# Co-processor Synthesis: A New Methodology for Embedded Software Acceleration

Dr Ben Hounsell, Co-founder; Richard Taylor, CTO Critical Blue Ltd, SMC, West Mains Road Edinburgh EH9 3JF, UK ben.hounsell@criticalblue.com; richard.taylor@criticalblue.com

## Abstract

This paper introduces co-processor synthesis – a methodology that provides design benefits by implementing hardware co-processors directly from embedded software. The paper examines the design benefits in this new approach vs behavioral synthesis and configurable processor methodologies.

#### 1. Introduction

Embedded microprocessors form the heart of today's electronic products, but frequently lack the processing performance to support many of the functions design engineers need to implement in software. As a result design teams resort to implementing key functions as hardwired accelerators, at the cost of discarding the inherent flexibility afforded by a software implementation.

By incorporating the co-processor synthesis design methodology (Figure 1) into the EDA tool flow, dedicated co-processors can be synthesized to accelerate software tasks that might otherwise require manual hardware design.
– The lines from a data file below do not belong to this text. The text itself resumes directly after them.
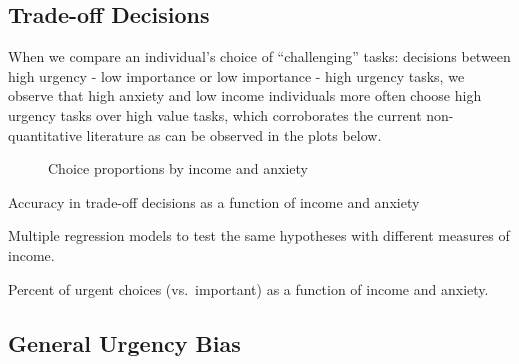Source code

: \documentclass[
]{report}
\begin{document}
\hypertarget{trade-off-decisions}{%
\subsection{Trade-off Decisions}\label{trade-off-decisions}}

When we compare an individual's choice of ``challenging'' tasks:
decisions between high urgency - low importance or low importance - high
urgency tasks, we observe that high anxiety and low income individuals
more often choose high urgency tasks over high value tasks, which
corroborates the current non-quantitative literature as can be observed
in the plots below.

\begin{figure}

\begin{minipage}[t]{0.50\linewidth}

{\centering 


}

\end{minipage}%
%
\begin{minipage}[t]{0.50\linewidth}

{\centering 


}

\end{minipage}%

\caption{\label{fig-tradeoff-results}Choice proportions by income and
anxiety}

\end{figure}

Accuracy in trade-off decisions as a function of income and anxiety

Multiple regression models to test the same hypotheses with different
measures of income.

Percent of urgent choices (vs.~important) as a function of income and
anxiety.

\hypertarget{general-urgency-bias}{%
\subsection{General Urgency Bias}\label{general-urgency-bias}}
\end{document}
#### Figure 1. Cascade's Design Flow.

To ensure seamless integration with current EDA tools and file formats, co-processor synthesis is implemented as a point tool, Cascade, that sits above the current EDA flow. Cascade is not bound to a particular design language or set of third party tools as it operates on compiled executable code targeted at the main processor. By extracting parallelism from compiled object code Cascade leverages standard embedded software languages such as C and C++, enabling users to develop dedicated co-processors using their existing software development environments.

#### 2. Automatically Customized Co-processor

The Cascade methodology starts with the premise that the execution time of an application is dominated by the execution of a few key functions or loop kernels that represent only a small percentage of the total application code. The main processor is designed for general purpose code execution and its hardware is not specialised for any particular type of code. Typically, key functions and loops will contain significant instruction level parallelism that can be exploited by a processor with appropriate execution resources. Even superscalar and VLIW based general purpose processors can typically only exploit a limited quantity of the parallelism available to the architecture.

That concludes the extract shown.